Histopathological observation
2.4.3
Adequately fixed jejunal tissues were dehydrated through a concentration gradient of ethanol, followed by embedding, sectioning, and hematoxylin and eosin (H&E) staining. After staining, the histopathological changes in the jejunum were observed under a microscope. Villi length and crypt depth were measured using ImageJ software (National Institutes of Health, Bethesda, MD, USA).

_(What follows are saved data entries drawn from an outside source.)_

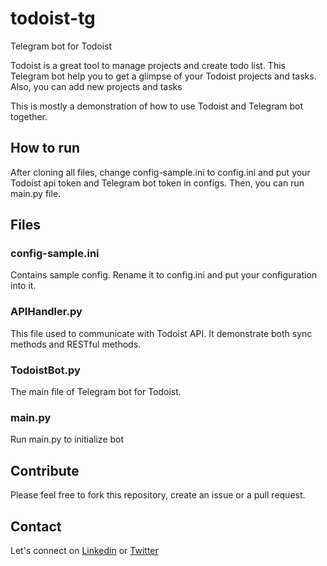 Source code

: # todoist-tg
Telegram bot for Todoist

Todoist is a great tool to manage projects and create todo list. This Telegram bot help you to get a glimpse of your Todoist projects and tasks. Also, you can add new projects and tasks

This is mostly a demonstration of how to use Todoist and Telegram bot together.


## How to run
After cloning all files, change config-sample.ini to config.ini and put your Todoist api token and Telegram bot token in configs. Then, you can run main.py file.

## Files
### config-sample.ini
Contains sample config. Rename it to config.ini and put your configuration into it.

### APIHandler.py
This file used to communicate with Todoist API. It demonstrate both sync methods and RESTful methods.

### TodoistBot.py
The main file of Telegram bot for Todoist.

### main.py
Run main.py to initialize bot

## Contribute
Please feel free to fork this repository, create an issue or a pull request.

## Contact
Let's connect on [Linkedin](https://www.linkedin.com/in/amiryousefi/) or [Twitter](https://twitter.com/amiryousefi_)
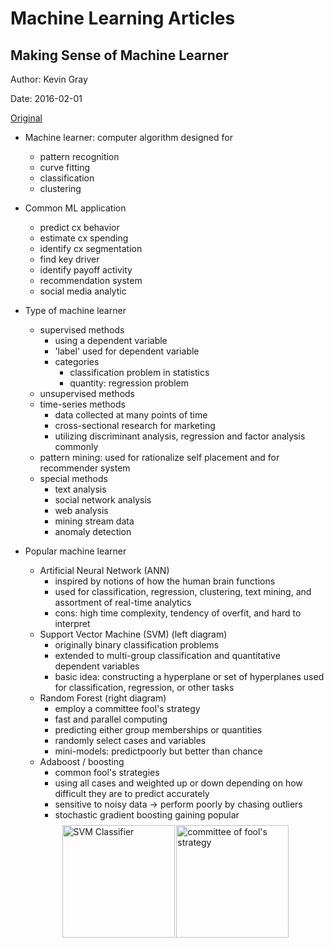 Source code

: # Machine Learning Articles

## Making Sense of Machine Learner

Author: Kevin Gray

Date: 2016-02-01

[Original](https://tinyurl.com/y8oyhf9e)

+ Machine learner: computer algorithm designed for
  + pattern recognition
  + curve fitting
  + classification
  + clustering

+ Common ML application
  + predict cx behavior
  + estimate cx spending
  + identify cx segmentation
  + find key driver
  + identify payoff activity
  + recommendation system
  + social media analytic

+ Type of machine learner
  + supervised methods
    + using a dependent variable
    + 'label' used for dependent variable
    + categories
      + classification problem in statistics
      + quantity: regression problem
  + unsupervised methods
  + time-series methods
    + data collected at many points of time
    + cross-sectional research for marketing
    + utilizing discriminant analysis, regression and factor analysis commonly
  + pattern mining: used for rationalize self placement and for recommender system
  + special methods
    + text analysis
    + social network analysis
    + web analysis
    + mining stream data
    + anomaly detection

+ Popular machine learner
  + Artificial Neural Network (ANN)
    + inspired by notions of how the human brain functions
    + used for classification, regression, clustering, text mining, and assortment of real-time analytics
    + cons: high time complexity, tendency of overfit, and hard to interpret
  + Support Vector Machine (SVM) (left diagram)
    + originally binary classification problems
    + extended to multi-group classification and quantitative dependent variables
    + basic idea: constructing a hyperplane or set of hyperplanes used for classification, regression, or other tasks
  + Random Forest (right diagram)
    + employ a committee fool's strategy
    + fast and parallel computing
    + predicting either group memberships or quantities
    + randomly select cases and variables
    + mini-models: predictpoorly but better than chance
  + Adaboost / boosting
    + common fool's strategies
    + using all cases and weighted up or down depending on how difficult they are to predict accurately
    + sensitive to noisy data $\to$ perform poorly by chasing outliers
    + stochastic gradient boosting gaining popular

  <div style="margin: 0.5em; display: flex; justify-content: center; align-items: center; flex-flow: row wrap;">
    <a href="https://tinyurl.com/y8oyhf9e" ismap target="_blank">
      <img style="margin: 0.1em;" height=180
        src  ="https://cnx.org/resources/5846bc7558e0fb464f99ef468248337ae91d214b/SVM%20classifier.gif"
        alt  ="SVM Classifier"
        title="SVM Classifier"
      >
    </a>
    <a href="https://imgur.com/BmEWJhA" ismap target="_blank">
      <img style="margin: 0.1em;" height=180
        src  ="https://i.imgur.com/BmEWJhA.png"
        alt  ="committee of fool's strategy"
        title="committee of fool's strategy"
      >
    </a>
  </div>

Antioxidant enzyme activity assay
2.4.4
T-AOC, T-SOD and GPx activities, and the malondialdehyde (MDA) content in chick jejunum were detected using their respective assay kits following the supplier’s guidelines (Beyotime Biotechnology Co., Ltd., Shanghai, China).
Total RNA extraction and quantitative real-time reverse transcription PCR
2.4.5
Jejunal tissue (50 mg) was obtained and processed using the RNAiso Plus reagent (Takara Inc., Dalian, China) in accordance with the manufacturer’s instructions. The resulting total RNA was quantified using an ultra-micro spectrophotometer. Then, 1 μg of total RNA was reverse transcribed into cDNA using an RT reagent Kit (Takara Inc., Dalian, China). The resultant cDNA was then amplified using SYBR qPCR Master Mix (Vazyme Biotech Co. Ltd., Nanjing, China) on an ABI Quant Studio 5 Flex PCR instrument (Applied Biosystems, Foster City, CA, USA) for the qPCR reactions. The primers utilized in the procedure are detailed in Table 1, with β-actin serving as the internal reference gene. The 2^-ΔΔCT^ method was employed to determine the relative mRNA expression levels.
Determination of the intestinal flora
2.4.6
A high-throughput sequencing analysis of the 16S rDNA was conducted on the cecum contents of three randomly selected chick. Genomic DNA was extracted from cecum feces using a DNA extraction kit (Omega Biotek Guangzhou Ltd., Guangzhou, China) and the extracted genomic DNA was detected using 1% agarose gel electrophoresis. The V3-V4 region of 16S rDNA was amplified using Fastpfu DNA Polymerase (TransGen Biotech Co., Ltd., Beijing, China) with the following primer sequences: 338F (ACTCCTAC-GGGGAGGCAGCAG) and 806R (GGACTACHVGGGTWT CTAAT). Purification of the DNA was performed using a DNA Gel Extraction Kit (Heyi Biotech Co., Ltd., Beijing, China). Libraries were then constructed and sequenced on the Illumina NovaSeq PE250 platform (San Diego, CA, USA). Finally, the sequencing reads and operational taxonomic units (OTUs) were analyzed. The impact of TPS on the intestinal flora of TS-treated chicks was evaluated in terms of alpha diversity, beta diversity, and flora structure.
Statistical analysis
2.5
The data were analyzed using SPSS 21.0 (IBM Corp., Armonk, NY, USA), with one-way ANOVA, and the statistical difference was compared using the Tukey test. A p value less than 0.05 was considered statistically significant, and the results are expressed as the mean ± standard deviation. Subsequently, the data were plotted using GraphPad Prism 9.5 (GraphPad Inc., San Diego, CA, USA).
Results
3
Antioxidant activity of TPS
3.1
As shown in Figure 1A, the scavenging capacity of TPS for ABTS radicals increased with increasing concentration, reaching a maximum of 1.87 mmol/L at 4 mg/mL. As shown in Figure 1B, the scavenging capacity of TPS for DPPH radicals increased with increasing concentration, and its scavenging rate of DPPH radicals reached a maximum of 91.42% at 3 mg/mL, which was comparable to the effect of the same concentration of VC. As shown in Figure 1C, the hydroxyl radical inhibition ability of TPS increased with increasing concentration, reaching the maximum of 58.74 U/mL at 3 mg/mL. As shown in Figure 1D, the iron ion reducing ability of TPS was always positively correlated with its concentration in the concentration range of 0.5–5 mg/mL.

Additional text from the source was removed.